Como si de un ejército se tratase, así avanza el enemigo de los cérvidos y bóvidos. El mosquito, el animal más letal de la tierra, avanza valiéndose de su superioridad numérica y su difícil aniquilación; con una visión prodigiosa, aunque le basta con el calor corporal y el dióxido de carbono que se exhala al respirar, para guiarle hasta su víctima.
Tras más de cuarenta y cinco millones de años sobre la faz de la tierra, más de setecientas mil personas cada año (según la Organización Mundial de la Salud) fallecen por su letal actividad y, gracias al cambio climático, cada vez con más facilidad conquista nuevos territorios.
Es el enemigo a batir en esta lucha desigual en medios y en número de combatientes, como sucede en la mayoría de las ocasiones el conflicto es complejo y al tiempo se reduce a la eterna cuestión, unos y otros pelean por su propia supervivencia.
Las nubes de mosquitos comunes (Culicoides) contagiando, tal es su necesidad, al tiempo que intentan sacar adelante a su prole y el virus de la enfermedad hemorrágica epizoótica, el de la lengua azul y otros, vehiculados en esta suerte de drones naturales e imparables que se expanden de manera inexorable.

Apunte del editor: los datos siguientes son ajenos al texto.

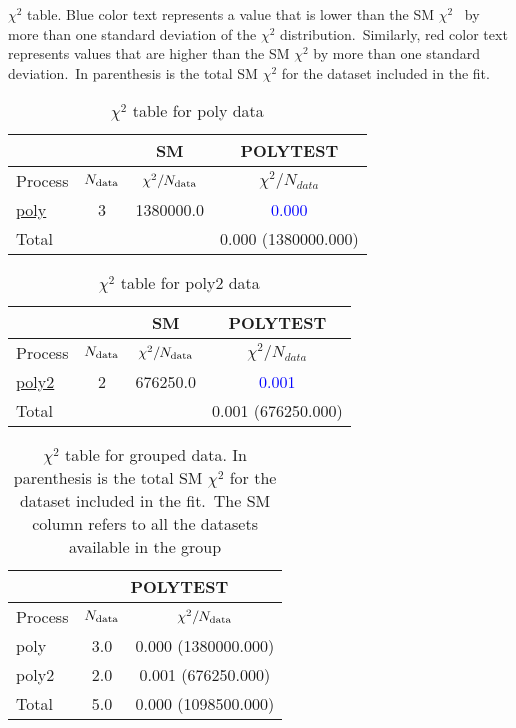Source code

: \documentclass{article}
\begin{document}
$\chi^2$ table. Blue color text represents a value that is lower than the SM $\chi^2$ \
            by more than one standard deviation of the $\chi^2$ distribution.\
            Similarly, red color text represents values that are higher than the SM $\chi^2$ by more than one standard deviation.\
            In parenthesis is the total SM $\chi^2$ for the dataset included in the fit. \\
\begin{table}[H]
\centering
\begin{tabular}{|l|c|c|c|}
\hline
 \multicolumn{2}{|c|}{} & SM& POLYTEST\\ \hline
Process & $N_{\rm data}$ & $\chi^ 2/N_{\rm data}$& $\chi^ 2/N_{data}$\\ \hline
\href{https://arxiv.org}{poly} & 3 & 1380000.0 & \textcolor{blue}                            {0.000} \\ \hline
\hline Total & &  & 0.000 (1380000.000) \\ \hline
\end{tabular}
\caption{$\chi^2$ table for poly data}
\end{table}
\begin{table}[H]
\centering
\begin{tabular}{|l|c|c|c|}
\hline
 \multicolumn{2}{|c|}{} & SM& POLYTEST\\ \hline
Process & $N_{\rm data}$ & $\chi^ 2/N_{\rm data}$& $\chi^ 2/N_{data}$\\ \hline
\href{https://arxiv.org}{poly2} & 2 & 676250.0 & \textcolor{blue}                            {0.001} \\ \hline
\hline Total & &  & 0.001 (676250.000) \\ \hline
\end{tabular}
\caption{$\chi^2$ table for poly2 data}
\end{table}




\begin{table}[H]
\centering
\begin{tabular}{|l|c|c|}
\hline
& \multicolumn{2}{c|}{POLYTEST}\\ \hline
Process  & $N_{\rm data}$ & $\chi^2/N_{\rm data}$\\ \hline
poly & 3.0                         & 0.000                             (1380000.000) \\ \hline
poly2 & 2.0                         & 0.001                             (676250.000) \\ \hline
 \hline Total & 5.0                 & 0.000                     (1098500.000) \\ \hline
\end{tabular}
\caption{$\chi^2$ table for grouped data. In parenthesis is the total SM $\chi^2$ for the dataset included in the fit.\
                    The SM column refers to all the datasets available in the group}
\end{table}
\end{document}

Mientras que los cazadores, ganaderos y veterinarios libres u oficiales, hacen lo que buenamente pueden frente a la expansión de la mortandad en la cabaña cinegética y bovina, la Administración regional y nacional se encuentra disfrutando de sus inmerecidas vacaciones.
No es de recibo que, ante la situación de crisis actual, unos que se van y otros que acaban de llegar, se dediquen a retozar en las playas de la costa y hayan dejado a su suerte a los perjudicados y a sus rebaños, como si se pudiera esperar a mediados de septiembre para iniciar una batería de acciones que tiendan a minimizar la segura derrota.

Es desesperante ir explotación por explotación, finca por finca, visitando animales enfermos, cuando no muertos y escuchando la unánime queja de los propietarios. Todos afectados por esta grave y eterna enfermedad española que es la desidia de una Administración inútil por ineficaz, tarda en reflejos y carente de ilusión.
Sin más objetivos que los individuales y obsesionados con el bienestar propio o la conciliación familiar, entendida como herramienta para trabajar el mínimo número de días y horas posible y por supuesto, sin ningún control de calidad en los servicios al ciudadano.
Bien haría la recién nombrada consejera de Agricultura, Ganadería y Desarrollo Sostenible de la Junta de Extremadura en tomar las riendas y reclamar a todos los veraneantes que se pongan a trabajar; tiempo habrá para descansar cuando se haya logrado algún provecho.
Es inaudito para el común de la población que los representantes electos y los llamados a ser los directores o gerentes de las diferentes áreas hayan tenido dos únicas preocupaciones desde hace ya más de setenta días: la primera su sueldo y la segunda irse de vacaciones apenas han tomado posesión de su cargo y algunos, incluso, antes de tomarlo.
Mientras tanto, cazadores, ganaderos y legiones de mercenarios sanitarios, con sus uniformes verdes atienden a los enfermos y atacan al enemigo, además de informar a los servicios oficiales de las Oficinas Veterinarias de Zona que, pacientemente, esperan a que alguno de los numerosos “abnegados” electos tenga a bien pronunciarse.
La situación nacional actual bien podría asemejarse a aquella otra, hace ya más de medio siglo, cuando mataron a Che Guevara en la escuelita de La Higuera, en la cordillera boliviana. Al preguntar un periodista a un cabrero qué opinaba de la revolución la respuesta fue lapidaria: “Yo sólo sé que, desde que llegaron los guerrilleros, mis cabras no dan leche”.